Thanks everyone, I'm still stuck in the old school I've noticed that people tend to have smaller bikes now and extend the saddle much higher rather than go for the larger frame ! At the moment he rides a battered 90's 21 inch rigid bike for school and knocking around which he copes with but realistically is at the top end of his height limit.
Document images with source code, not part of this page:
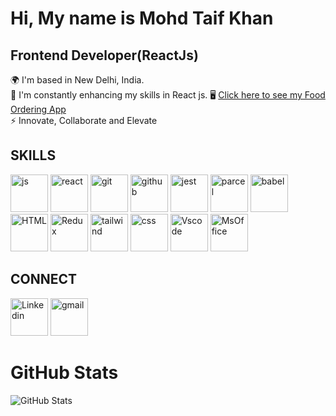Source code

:
# Hi, My name is Mohd Taif Khan  

## Frontend Developer(ReactJs)

🌍  I'm based in New Delhi, India.  
🧠  I'm constantly enhancing my skills in React js. 
🖥️  [Click here to see my Food Ordering App](https://foodorderappbytaif.netlify.app/)     
⚡  Innovate, Collaborate and Elevate

## SKILLS

[<img src="https://encrypted-tbn0.gstatic.com/images?q=tbn:ANd9GcSwr7hezbSLIzt0x_LcGYkOF0z4UKsj6QTEZA&s" alt="js" width="60" height="60"/>](https://www.w3schools.com/js/)
[<img src="https://encrypted-tbn0.gstatic.com/images?q=tbn:ANd9GcQ-TLdbAqtzJd2i6o0TLdIxnQUzhKNKb58koA&s" alt="react" width="60" height="60"/>](https://react.dev/learn)
[<img src="https://encrypted-tbn0.gstatic.com/images?q=tbn:ANd9GcQ3w5v3NHCaW5Ig1eG2mWbruAG3_rk_4_tJtg&s" alt="git" width="60" height="60"/>](https://git-scm.com/doc)
[<img src="https://encrypted-tbn0.gstatic.com/images?q=tbn:ANd9GcSbqj9Ii13d6hx5a9kyLnC5A8A96LDSaSZv_w&s" alt="github" width="60" height="60"/>](https://docs.github.com/en/get-started)
[<img src="https://encrypted-tbn0.gstatic.com/images?q=tbn:ANd9GcQ3SQYHAO1IZKdhvZkb4pBktXc_D_wzqVkQFA&s" alt="jest" width="60" height="60"/>](https://jestjs.io/docs/getting-started)
[<img src="https://parceljs.org/assets/og.png" alt="parcel" width="60" height="60"/>](https://parceljs.org/recipes/react/)
[<img src="https://encrypted-tbn0.gstatic.com/images?q=tbn:ANd9GcR2qUjvuCkgy2dS639FfzokycEV9BU9RWqq_I906KNB7reLxOGUcmYcCtAFyhsZeNynWyKqRPlmEs7Z-ylreRRVF1qn9Bl9ihL5oFDDYw" alt="babel" width="60" height="60"/>](https://babeljs.io/docs/)
[<img src="https://encrypted-tbn0.gstatic.com/images?q=tbn:ANd9GcQTEjk3dEXGHWf3zOPwSP5hTx6NdlNcgXdtkg&s" alt="HTML" width="60" height="60"/>](https://www.w3schools.com/html/)
[<img src="https://miro.medium.com/v2/resize:fit:500/1*tOI6UC5EaS2fPItCesI-AQ.png" alt="Redux" width="60" height="60"/>](https://redux.js.org/introduction/getting-started)
[<img src="https://encrypted-tbn0.gstatic.com/images?q=tbn:ANd9GcSVgHWDyjwN9qZsPChFzc5PRfOOOqbfgXqR3w&s" alt="tailwind" width="60" height="60"/>](https://tailwindcss.com/docs/installation)
[<img src="https://encrypted-tbn0.gstatic.com/images?q=tbn:ANd9GcRC_pqc4MwJZdVygwY49rBa1U0ndZZKBWU9PA&s" alt="css" width="60" height="60"/>](https://www.w3schools.com/css/)
[<img src="https://encrypted-tbn0.gstatic.com/images?q=tbn:ANd9GcRXw1e_BUF94tqvmJWuXqHzbCG-nP0ONdK4rA&s" alt="Vscode" width="60" height="60"/>](https://code.visualstudio.com/docs)
[<img src="https://encrypted-tbn0.gstatic.com/images?q=tbn:ANd9GcSMpnGi_CUJbErjTtT091V3MMR5nHlo_UBkPQ&s" alt="MsOffice" width="60" height="60"/>](https://www.microsoft.com/en-in/microsoft-365/microsoft-office)

## CONNECT

[<img src="https://encrypted-tbn0.gstatic.com/images?q=tbn:ANd9GcROp-tVE-R6e5Uw_LRnOl1kC5MMXciei-j0VQ&s" alt="Linkedin" width="60" height="60"/>](https://www.linkedin.com/in/taif-khan-14b404295/)
[<img src="https://cdn.vox-cdn.com/thumbor/x1-9UwiB_BeLufaPfDTRaLrACBo=/0x0:1320x880/1200x628/filters:focal(660x440:661x441)/cdn.vox-cdn.com/uploads/chorus_asset/file/21939811/newgmaillogo.jpg" alt="gmail" width="60" height="60"/>](mailto:mohd.taif.khan1@gmail.com)  

# GitHub Stats

![GitHub Stats](https://github-readme-stats.vercel.app/api?username=tk-droid&show_icons=true&count_private=true)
I'm looking for something a little smaller but still big enough that it has the possibility of still fitting in a few years time when he needs it for work ( if there is such a thing then ) or colleage.

I have also dealt with Rutland in the past just for parts and I must admit they have always been great.

Thanks again

Brad


----------



## Kestevan (30 Nov 2011)

I'm 6'2" and recently changed my MTB frame size from a 20" down to a 18".
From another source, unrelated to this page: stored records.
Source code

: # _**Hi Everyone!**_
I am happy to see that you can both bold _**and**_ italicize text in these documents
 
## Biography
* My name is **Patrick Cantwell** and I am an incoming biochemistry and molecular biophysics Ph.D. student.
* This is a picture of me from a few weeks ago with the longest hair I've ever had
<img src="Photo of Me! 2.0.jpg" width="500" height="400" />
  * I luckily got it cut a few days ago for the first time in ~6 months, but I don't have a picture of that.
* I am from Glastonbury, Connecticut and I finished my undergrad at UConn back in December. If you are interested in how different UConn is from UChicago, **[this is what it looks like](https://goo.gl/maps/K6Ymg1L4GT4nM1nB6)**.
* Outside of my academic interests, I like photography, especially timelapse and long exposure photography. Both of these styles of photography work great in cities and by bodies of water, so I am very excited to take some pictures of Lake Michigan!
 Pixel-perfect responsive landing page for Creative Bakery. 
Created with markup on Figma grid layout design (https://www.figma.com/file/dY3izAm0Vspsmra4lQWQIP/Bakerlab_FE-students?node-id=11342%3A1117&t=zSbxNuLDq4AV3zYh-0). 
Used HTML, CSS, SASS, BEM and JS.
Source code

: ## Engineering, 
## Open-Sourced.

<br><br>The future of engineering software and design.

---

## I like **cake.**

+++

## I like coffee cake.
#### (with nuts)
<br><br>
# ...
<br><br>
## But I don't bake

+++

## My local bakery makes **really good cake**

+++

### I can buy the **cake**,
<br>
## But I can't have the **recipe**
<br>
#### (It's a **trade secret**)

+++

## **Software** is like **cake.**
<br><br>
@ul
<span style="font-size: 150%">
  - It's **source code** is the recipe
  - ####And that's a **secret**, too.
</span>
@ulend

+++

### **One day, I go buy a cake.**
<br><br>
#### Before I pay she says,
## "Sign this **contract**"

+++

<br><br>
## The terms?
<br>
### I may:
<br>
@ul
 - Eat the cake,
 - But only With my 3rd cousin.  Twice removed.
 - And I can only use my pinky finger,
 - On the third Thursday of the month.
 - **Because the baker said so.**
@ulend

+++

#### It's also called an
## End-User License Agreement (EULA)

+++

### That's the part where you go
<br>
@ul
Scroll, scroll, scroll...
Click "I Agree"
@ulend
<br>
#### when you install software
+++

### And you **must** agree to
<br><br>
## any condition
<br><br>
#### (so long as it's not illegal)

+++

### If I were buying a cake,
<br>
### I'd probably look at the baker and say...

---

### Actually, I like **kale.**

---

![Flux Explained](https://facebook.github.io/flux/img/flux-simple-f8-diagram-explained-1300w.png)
After a couple of off-road incidents where the gap between top-tube and "gentlemans area" was a little too close for comfort I decided a smaller frame would be wise.

The smaller cockpit is much more "chuckable" and TBH I'd not want to go back to the larger bike.


----------



## BADGER.BRAD (30 Nov 2011)

Right a complete change of plan ! I've decided to go for what he originally wanted one of these
http://www.ebay.co.uk/itm/RALEIGH-F...95379?pt=UK_Bikes_GL&var=&hash=item801010f047
I had been using my old method of sizing and just could not get an AT40 in a 20 inch frame so looked elsewhere for something similar. This has 100mm travel lock out forks hydraulic discs ( not sure about the brakes they seem to over complicate a simple system, but he likes the idea).
I at 5'9" ish use a 21 inch frame for all my bikes with the seat tube still extended a fair way to give me the right leg length so it probably make sense to have a similar set up for him but of course in a smaller size, I think I may have been planning a little too far into the future for his expected growth !


----------



## cockney (1 Dec 2011)

I have one these bikes they are fantastic really enjoy riding it......but check it out at rutland rather than ebay http://www.rutlandcycling.com/21618/Raleigh-Freeride-AT40-Mens-Mountain-Bike.html


----------